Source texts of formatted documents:
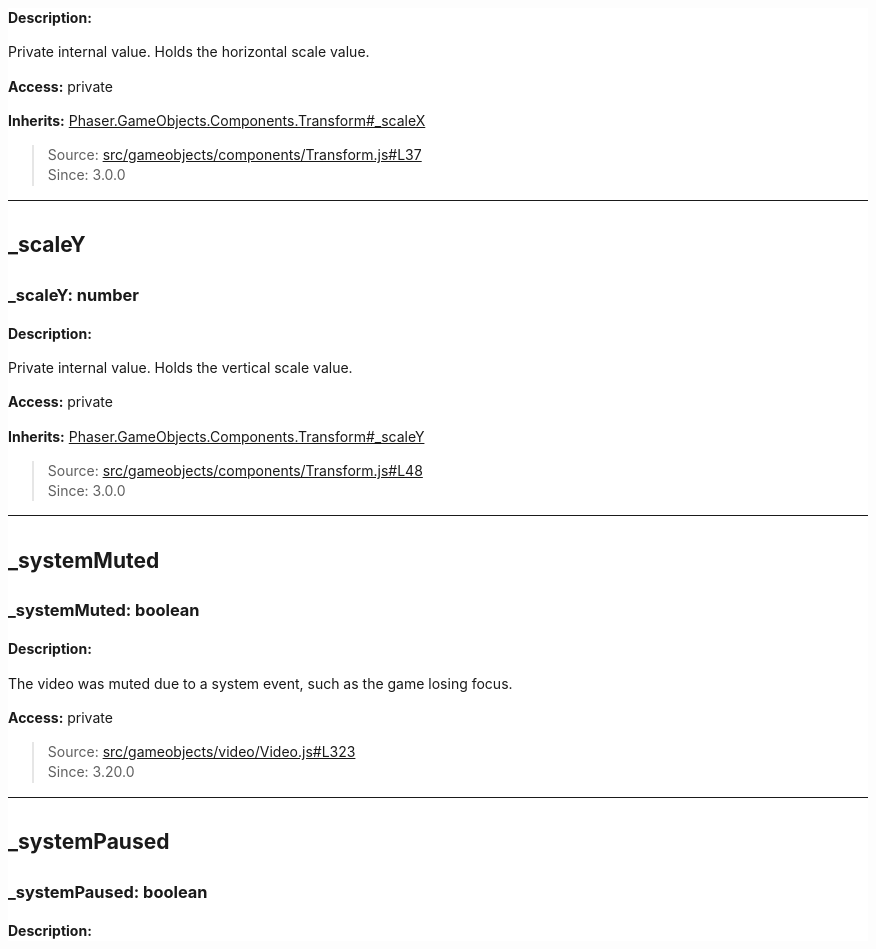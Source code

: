 **Description:**

Private internal value. Holds the horizontal scale value.

**Access:** private

**Inherits:** [Phaser.GameObjects.Components.Transform#\_scaleX](../namespace/gameobjects-components-transform.md)

> Source: [src/gameobjects/components/Transform.js#L37](https://github.com/phaserjs/phaser/blob/v3.87.0/src/gameobjects/components/Transform.js#L37)  
> Since: 3.0.0

---

## \_scaleY

### \_scaleY: number

**Description:**

Private internal value. Holds the vertical scale value.

**Access:** private

**Inherits:** [Phaser.GameObjects.Components.Transform#\_scaleY](../namespace/gameobjects-components-transform.md)

> Source: [src/gameobjects/components/Transform.js#L48](https://github.com/phaserjs/phaser/blob/v3.87.0/src/gameobjects/components/Transform.js#L48)  
> Since: 3.0.0

---

## \_systemMuted

### \_systemMuted: boolean

**Description:**

The video was muted due to a system event, such as the game losing focus.

**Access:** private

> Source: [src/gameobjects/video/Video.js#L323](https://github.com/phaserjs/phaser/blob/v3.87.0/src/gameobjects/video/Video.js#L323)  
> Since: 3.20.0

---

## \_systemPaused

### \_systemPaused: boolean

**Description:**
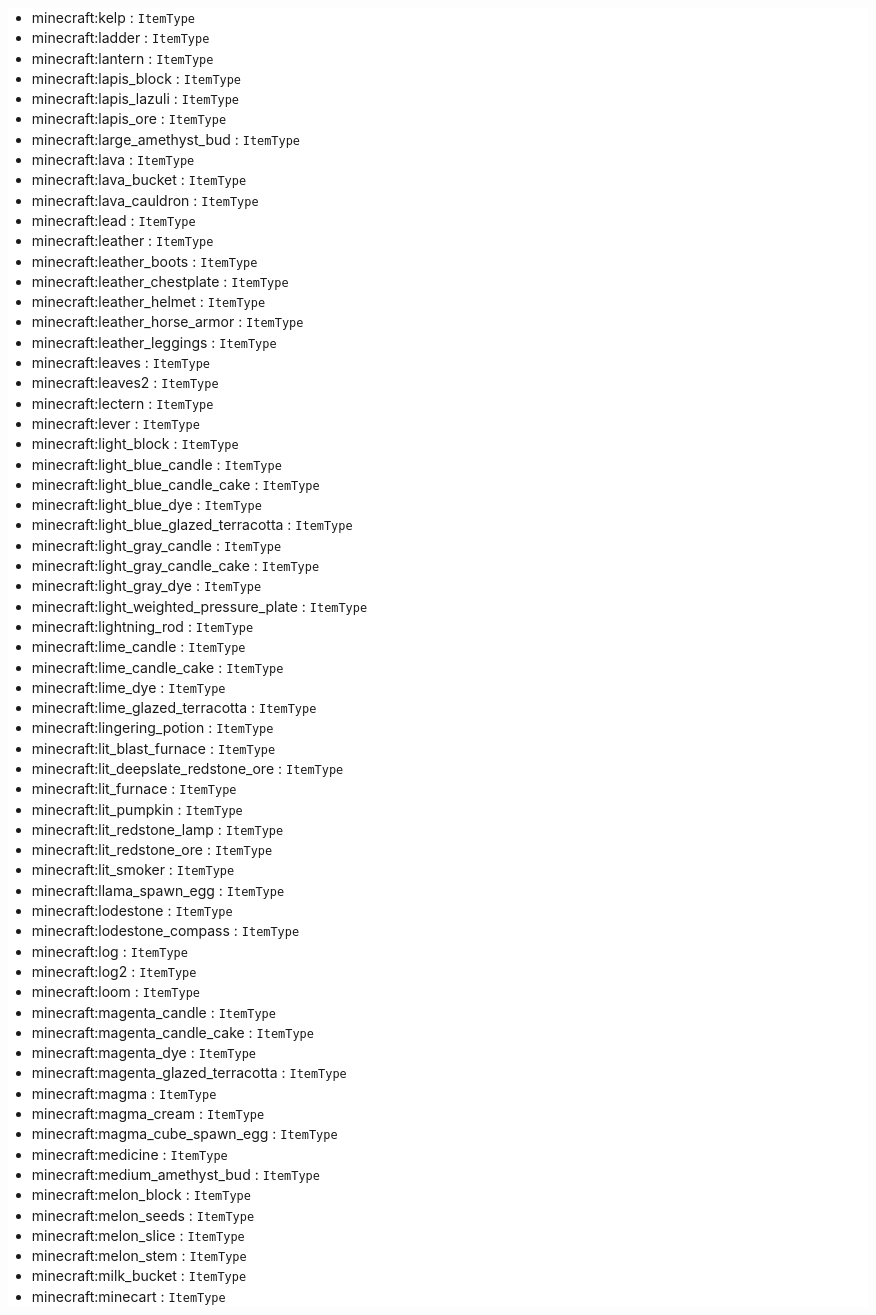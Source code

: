  - minecraft:kelp : `ItemType`
 - minecraft:ladder : `ItemType`
 - minecraft:lantern : `ItemType`
 - minecraft:lapis_block : `ItemType`
 - minecraft:lapis_lazuli : `ItemType`
 - minecraft:lapis_ore : `ItemType`
 - minecraft:large_amethyst_bud : `ItemType`
 - minecraft:lava : `ItemType`
 - minecraft:lava_bucket : `ItemType`
 - minecraft:lava_cauldron : `ItemType`
 - minecraft:lead : `ItemType`
 - minecraft:leather : `ItemType`
 - minecraft:leather_boots : `ItemType`
 - minecraft:leather_chestplate : `ItemType`
 - minecraft:leather_helmet : `ItemType`
 - minecraft:leather_horse_armor : `ItemType`
 - minecraft:leather_leggings : `ItemType`
 - minecraft:leaves : `ItemType`
 - minecraft:leaves2 : `ItemType`
 - minecraft:lectern : `ItemType`
 - minecraft:lever : `ItemType`
 - minecraft:light_block : `ItemType`
 - minecraft:light_blue_candle : `ItemType`
 - minecraft:light_blue_candle_cake : `ItemType`
 - minecraft:light_blue_dye : `ItemType`
 - minecraft:light_blue_glazed_terracotta : `ItemType`
 - minecraft:light_gray_candle : `ItemType`
 - minecraft:light_gray_candle_cake : `ItemType`
 - minecraft:light_gray_dye : `ItemType`
 - minecraft:light_weighted_pressure_plate : `ItemType`
 - minecraft:lightning_rod : `ItemType`
 - minecraft:lime_candle : `ItemType`
 - minecraft:lime_candle_cake : `ItemType`
 - minecraft:lime_dye : `ItemType`
 - minecraft:lime_glazed_terracotta : `ItemType`
 - minecraft:lingering_potion : `ItemType`
 - minecraft:lit_blast_furnace : `ItemType`
 - minecraft:lit_deepslate_redstone_ore : `ItemType`
 - minecraft:lit_furnace : `ItemType`
 - minecraft:lit_pumpkin : `ItemType`
 - minecraft:lit_redstone_lamp : `ItemType`
 - minecraft:lit_redstone_ore : `ItemType`
 - minecraft:lit_smoker : `ItemType`
 - minecraft:llama_spawn_egg : `ItemType`
 - minecraft:lodestone : `ItemType`
 - minecraft:lodestone_compass : `ItemType`
 - minecraft:log : `ItemType`
 - minecraft:log2 : `ItemType`
 - minecraft:loom : `ItemType`
 - minecraft:magenta_candle : `ItemType`
 - minecraft:magenta_candle_cake : `ItemType`
 - minecraft:magenta_dye : `ItemType`
 - minecraft:magenta_glazed_terracotta : `ItemType`
 - minecraft:magma : `ItemType`
 - minecraft:magma_cream : `ItemType`
 - minecraft:magma_cube_spawn_egg : `ItemType`
 - minecraft:medicine : `ItemType`
 - minecraft:medium_amethyst_bud : `ItemType`
 - minecraft:melon_block : `ItemType`
 - minecraft:melon_seeds : `ItemType`
 - minecraft:melon_slice : `ItemType`
 - minecraft:melon_stem : `ItemType`
 - minecraft:milk_bucket : `ItemType`
 - minecraft:minecart : `ItemType`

What you have to do
Make a verbatim copy of all the entries and strip out the pictures.

Problem solution
Source code

: **Description:**

Private internal value. Holds the horizontal scale value.

**Access:** private

**Inherits:** [Phaser.GameObjects.Components.Transform#\_scaleX](../namespace/gameobjects-components-transform.md)

> Source: [src/gameobjects/components/Transform.js#L37](https://github.com/phaserjs/phaser/blob/v3.87.0/src/gameobjects/components/Transform.js#L37)  
> Since: 3.0.0

---

## \_scaleY

### \_scaleY: number

**Description:**

Private internal value. Holds the vertical scale value.

**Access:** private

**Inherits:** [Phaser.GameObjects.Components.Transform#\_scaleY](../namespace/gameobjects-components-transform.md)

> Source: [src/gameobjects/components/Transform.js#L48](https://github.com/phaserjs/phaser/blob/v3.87.0/src/gameobjects/components/Transform.js#L48)  
> Since: 3.0.0

---

## \_systemMuted

### \_systemMuted: boolean

**Description:**

The video was muted due to a system event, such as the game losing focus.

**Access:** private

> Source: [src/gameobjects/video/Video.js#L323](https://github.com/phaserjs/phaser/blob/v3.87.0/src/gameobjects/video/Video.js#L323)  
> Since: 3.20.0

---

## \_systemPaused

### \_systemPaused: boolean

**Description:**
Source code

:  - minecraft:kelp : `ItemType`
 - minecraft:ladder : `ItemType`
 - minecraft:lantern : `ItemType`
 - minecraft:lapis_block : `ItemType`
 - minecraft:lapis_lazuli : `ItemType`
 - minecraft:lapis_ore : `ItemType`
 - minecraft:large_amethyst_bud : `ItemType`
 - minecraft:lava : `ItemType`
 - minecraft:lava_bucket : `ItemType`
 - minecraft:lava_cauldron : `ItemType`
 - minecraft:lead : `ItemType`
 - minecraft:leather : `ItemType`
 - minecraft:leather_boots : `ItemType`
 - minecraft:leather_chestplate : `ItemType`
 - minecraft:leather_helmet : `ItemType`
 - minecraft:leather_horse_armor : `ItemType`
 - minecraft:leather_leggings : `ItemType`
 - minecraft:leaves : `ItemType`
 - minecraft:leaves2 : `ItemType`
 - minecraft:lectern : `ItemType`
 - minecraft:lever : `ItemType`
 - minecraft:light_block : `ItemType`
 - minecraft:light_blue_candle : `ItemType`
 - minecraft:light_blue_candle_cake : `ItemType`
 - minecraft:light_blue_dye : `ItemType`
 - minecraft:light_blue_glazed_terracotta : `ItemType`
 - minecraft:light_gray_candle : `ItemType`
 - minecraft:light_gray_candle_cake : `ItemType`
 - minecraft:light_gray_dye : `ItemType`
 - minecraft:light_weighted_pressure_plate : `ItemType`
 - minecraft:lightning_rod : `ItemType`
 - minecraft:lime_candle : `ItemType`
 - minecraft:lime_candle_cake : `ItemType`
 - minecraft:lime_dye : `ItemType`
 - minecraft:lime_glazed_terracotta : `ItemType`
 - minecraft:lingering_potion : `ItemType`
 - minecraft:lit_blast_furnace : `ItemType`
 - minecraft:lit_deepslate_redstone_ore : `ItemType`
 - minecraft:lit_furnace : `ItemType`
 - minecraft:lit_pumpkin : `ItemType`
 - minecraft:lit_redstone_lamp : `ItemType`
 - minecraft:lit_redstone_ore : `ItemType`
 - minecraft:lit_smoker : `ItemType`
 - minecraft:llama_spawn_egg : `ItemType`
 - minecraft:lodestone : `ItemType`
 - minecraft:lodestone_compass : `ItemType`
 - minecraft:log : `ItemType`
 - minecraft:log2 : `ItemType`
 - minecraft:loom : `ItemType`
 - minecraft:magenta_candle : `ItemType`
 - minecraft:magenta_candle_cake : `ItemType`
 - minecraft:magenta_dye : `ItemType`
 - minecraft:magenta_glazed_terracotta : `ItemType`
 - minecraft:magma : `ItemType`
 - minecraft:magma_cream : `ItemType`
 - minecraft:magma_cube_spawn_egg : `ItemType`
 - minecraft:medicine : `ItemType`
 - minecraft:medium_amethyst_bud : `ItemType`
 - minecraft:melon_block : `ItemType`
 - minecraft:melon_seeds : `ItemType`
 - minecraft:melon_slice : `ItemType`
 - minecraft:melon_stem : `ItemType`
 - minecraft:milk_bucket : `ItemType`
 - minecraft:minecart : `ItemType`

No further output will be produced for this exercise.